K: I’m still not sure why you brought a Robert Pattinson cardboard cutout.

Among the three of you, you’ve authored enduring and thought-provoking novels. …The other is a bestselling Young Adult author whose books gave everyone a new appreciation for Anne Rice in her glory days. How do you each feel about starting such a special and intricate process, and one that doesn’t involve cooking a turkey that isn’t too dry, in the month of November?

Fyodor Dostoevsky: In Russia we don’t have turkey dinner. We eat soup with cabbage and carrots.

George Orwell: Writing a subpar novel in a month that you’ll only consider an accomplishment simply because it’s complete sounds like doublethink to me. Part of the reason I wrote 1984 was to call attention to how Big Brother uses frivolous deadlines to give the fraudulent appearance of worth to what is clearly sloppy work.

SM: Well, personally, when I was a young girl living in Connecticut, I never imagined–

K: Imagine you’re just starting your novel. Would it be hard to get to 50,000 words in just four weeks?

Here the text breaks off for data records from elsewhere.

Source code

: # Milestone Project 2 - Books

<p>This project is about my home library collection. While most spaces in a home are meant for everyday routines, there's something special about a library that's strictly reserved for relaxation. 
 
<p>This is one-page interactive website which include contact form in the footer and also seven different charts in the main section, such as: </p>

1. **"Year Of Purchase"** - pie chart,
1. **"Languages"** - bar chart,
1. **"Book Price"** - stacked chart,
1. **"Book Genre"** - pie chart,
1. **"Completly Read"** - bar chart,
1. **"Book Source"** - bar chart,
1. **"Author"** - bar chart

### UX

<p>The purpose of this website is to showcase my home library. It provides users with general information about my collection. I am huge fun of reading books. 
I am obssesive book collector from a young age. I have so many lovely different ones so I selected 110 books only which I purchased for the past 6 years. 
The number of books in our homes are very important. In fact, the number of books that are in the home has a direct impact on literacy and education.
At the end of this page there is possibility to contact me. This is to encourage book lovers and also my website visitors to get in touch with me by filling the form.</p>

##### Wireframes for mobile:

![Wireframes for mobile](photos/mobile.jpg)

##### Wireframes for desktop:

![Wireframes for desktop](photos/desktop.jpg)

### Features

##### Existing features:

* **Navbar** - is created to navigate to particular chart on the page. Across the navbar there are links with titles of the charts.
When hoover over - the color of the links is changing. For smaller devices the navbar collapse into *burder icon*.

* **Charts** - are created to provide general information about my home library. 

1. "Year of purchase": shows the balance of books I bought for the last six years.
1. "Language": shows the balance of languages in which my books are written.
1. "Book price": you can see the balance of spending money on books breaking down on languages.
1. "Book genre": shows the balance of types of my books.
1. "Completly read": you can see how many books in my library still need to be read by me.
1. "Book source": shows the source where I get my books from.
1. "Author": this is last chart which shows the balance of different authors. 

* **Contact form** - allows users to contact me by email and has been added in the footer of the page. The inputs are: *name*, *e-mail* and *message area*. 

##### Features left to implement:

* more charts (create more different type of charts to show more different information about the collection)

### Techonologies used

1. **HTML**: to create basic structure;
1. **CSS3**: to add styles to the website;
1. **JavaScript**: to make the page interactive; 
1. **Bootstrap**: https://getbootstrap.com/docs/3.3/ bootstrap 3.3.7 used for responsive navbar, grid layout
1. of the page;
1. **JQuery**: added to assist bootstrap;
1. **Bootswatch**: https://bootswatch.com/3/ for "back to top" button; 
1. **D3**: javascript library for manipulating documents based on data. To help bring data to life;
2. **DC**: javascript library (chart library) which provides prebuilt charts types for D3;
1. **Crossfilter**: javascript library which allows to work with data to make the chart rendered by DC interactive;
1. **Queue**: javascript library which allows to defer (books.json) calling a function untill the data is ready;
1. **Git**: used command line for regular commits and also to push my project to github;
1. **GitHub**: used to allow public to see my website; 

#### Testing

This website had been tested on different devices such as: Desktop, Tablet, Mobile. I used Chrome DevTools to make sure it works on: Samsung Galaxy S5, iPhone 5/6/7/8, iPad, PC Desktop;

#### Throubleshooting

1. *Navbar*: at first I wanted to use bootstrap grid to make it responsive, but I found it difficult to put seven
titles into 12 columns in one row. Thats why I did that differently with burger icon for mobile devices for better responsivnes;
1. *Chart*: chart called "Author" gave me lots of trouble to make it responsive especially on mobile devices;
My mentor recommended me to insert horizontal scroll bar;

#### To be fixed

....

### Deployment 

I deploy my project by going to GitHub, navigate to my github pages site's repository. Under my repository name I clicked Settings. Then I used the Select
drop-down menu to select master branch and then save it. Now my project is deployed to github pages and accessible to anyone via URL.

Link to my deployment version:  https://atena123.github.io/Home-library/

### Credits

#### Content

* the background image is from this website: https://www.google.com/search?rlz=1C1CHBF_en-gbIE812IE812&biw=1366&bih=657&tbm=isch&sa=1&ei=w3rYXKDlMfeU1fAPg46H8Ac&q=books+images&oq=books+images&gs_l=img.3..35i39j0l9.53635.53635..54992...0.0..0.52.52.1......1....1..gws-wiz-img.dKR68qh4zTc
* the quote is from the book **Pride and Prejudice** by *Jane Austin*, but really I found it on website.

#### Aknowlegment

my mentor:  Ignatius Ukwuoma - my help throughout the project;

SM: Well, if it were me, I’d keep in mind that this is just a rough draft. I wouldn’t put much time into creating compelling characters that demonstrate growth or get involved in stirring relationships–just get as many words down as you can.

K: …Took your own advice, I see. How about you, Fyodor? Is 50,000 an intimidating number?

dosFD: Don’t make same mistake as me. When I start writing novel, I strive for 50,000 characters–that’s why I make the names so long! Rodion Romanovich Raskolnikov could have been Ivan Agapov…

K: Despite the NaNoWriMo goal of 50,000 words, Crime and Punishment is 211,591 words long and 1984 comes in at 88,942. Do you think this suggests most novels that barely reach 50,000 words are probably going to suck be underdeveloped?

FD: As we say in Mother Russia, the subpar novel of my enemy is my friend.

GO: One shouldn’t need a special month or a pep club to conduct the electricity of one’s ideas onto the page! Instead of hurrying to reach daily word counts, you should be laboring over every syllable. You should be proofreading, erasing what is not needed, changing your mind, giving up for a week, and returning refreshed with a vengeance and a new connection to your story. Thirty days is not nearly enough time to tap into your greatness.

S: Twilight is 115,362 words. My book is longer than 1984, and I still don’t get any respect.

K: That “lion and the lamb” metaphor and four paragraphs of lovelorn looks do not constitute substance, Steph. So what final pieces of advice do you three have for novelists participating in NaNoWriMo this year?

GO: Just remember that abstaining form NaNoWriMo isn’t thoughtcrime against the art of writing.

FD: Eat your cabbage and carrot soup! …Don’t trust Tolstoy.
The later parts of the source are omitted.